Prove that there exists some positive integer $X_m=X_0$ given that a function is injective

Question

Let $A$ be a finite set. Let $f:A\to A$ be an injective function from the set $A$ to itself and let $x_0$ be an element of $A$. Let $x_n$ be defined for all positive integers $n$ so that $x_n=f(x_{n-1})$ for all positive integers $n$. Prove that there exists some positive integer $m$ such that $x_m=x_0$.

Now a function is said to be injective when there is a one to one mapping. When $f : A \to A$, it means that for any element $x$ in $A$, it maps to a distinct element $y$ in $A$.

Now applying the function $x_n=f(x_{n-1})$ if $n =1$, then the function would give a result $x_0$.
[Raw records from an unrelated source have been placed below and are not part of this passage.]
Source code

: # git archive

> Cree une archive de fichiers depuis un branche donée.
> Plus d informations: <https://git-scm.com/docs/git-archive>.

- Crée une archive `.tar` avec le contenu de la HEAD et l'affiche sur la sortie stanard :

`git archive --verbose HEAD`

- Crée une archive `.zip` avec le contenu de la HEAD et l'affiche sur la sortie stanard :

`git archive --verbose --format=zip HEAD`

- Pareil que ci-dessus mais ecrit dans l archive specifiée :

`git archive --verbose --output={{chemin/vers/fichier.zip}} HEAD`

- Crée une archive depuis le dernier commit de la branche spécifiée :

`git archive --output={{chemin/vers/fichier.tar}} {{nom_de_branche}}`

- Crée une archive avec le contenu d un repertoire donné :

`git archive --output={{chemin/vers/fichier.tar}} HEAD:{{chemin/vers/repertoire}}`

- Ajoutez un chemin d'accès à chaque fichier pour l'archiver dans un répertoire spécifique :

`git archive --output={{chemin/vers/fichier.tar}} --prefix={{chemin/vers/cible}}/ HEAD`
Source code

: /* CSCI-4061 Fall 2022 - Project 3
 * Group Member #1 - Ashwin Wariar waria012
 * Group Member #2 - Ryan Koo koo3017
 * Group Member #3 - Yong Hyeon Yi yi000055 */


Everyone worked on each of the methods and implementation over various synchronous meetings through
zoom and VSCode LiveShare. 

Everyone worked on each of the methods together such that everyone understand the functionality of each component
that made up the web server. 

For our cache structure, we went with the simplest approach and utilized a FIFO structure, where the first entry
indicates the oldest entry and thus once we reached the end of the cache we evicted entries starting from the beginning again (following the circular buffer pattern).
The question is how do i prove this even thou i have show that there exists some positive integer which in this case is $1$

Answer 1

Here’s an outline of the proof.

You start with $x_0\in A$ and keep applying the function $f$ to get $x_1=f(x_0)$, $x_2=f(x_1)=f\big(f(x_0)\big)$, and so on. This generates a sequence $\langle x_0,x_1,x_2,\dots\rangle$ of elements of $A$.

Now prove by induction on $n$ that if $x_0,x_1,x_2,\dots,x_n$ are all distinct elements of $A$, then $$x_{n+1}=f(x_n)\notin\{x_1,\dots,x_n\}\;;$$ use the fact that $f$ is injective. From this you can conclude that either $x_{n+1}=x_0$, in which case you’re done, or $x_0,x_1,x_2,\dots,x_n,x_{n+1}$ are all distinct elements of $A$, and the induction can continue. Since $A$ is finite, it must stop at some point, and at that point you have your desired $m$.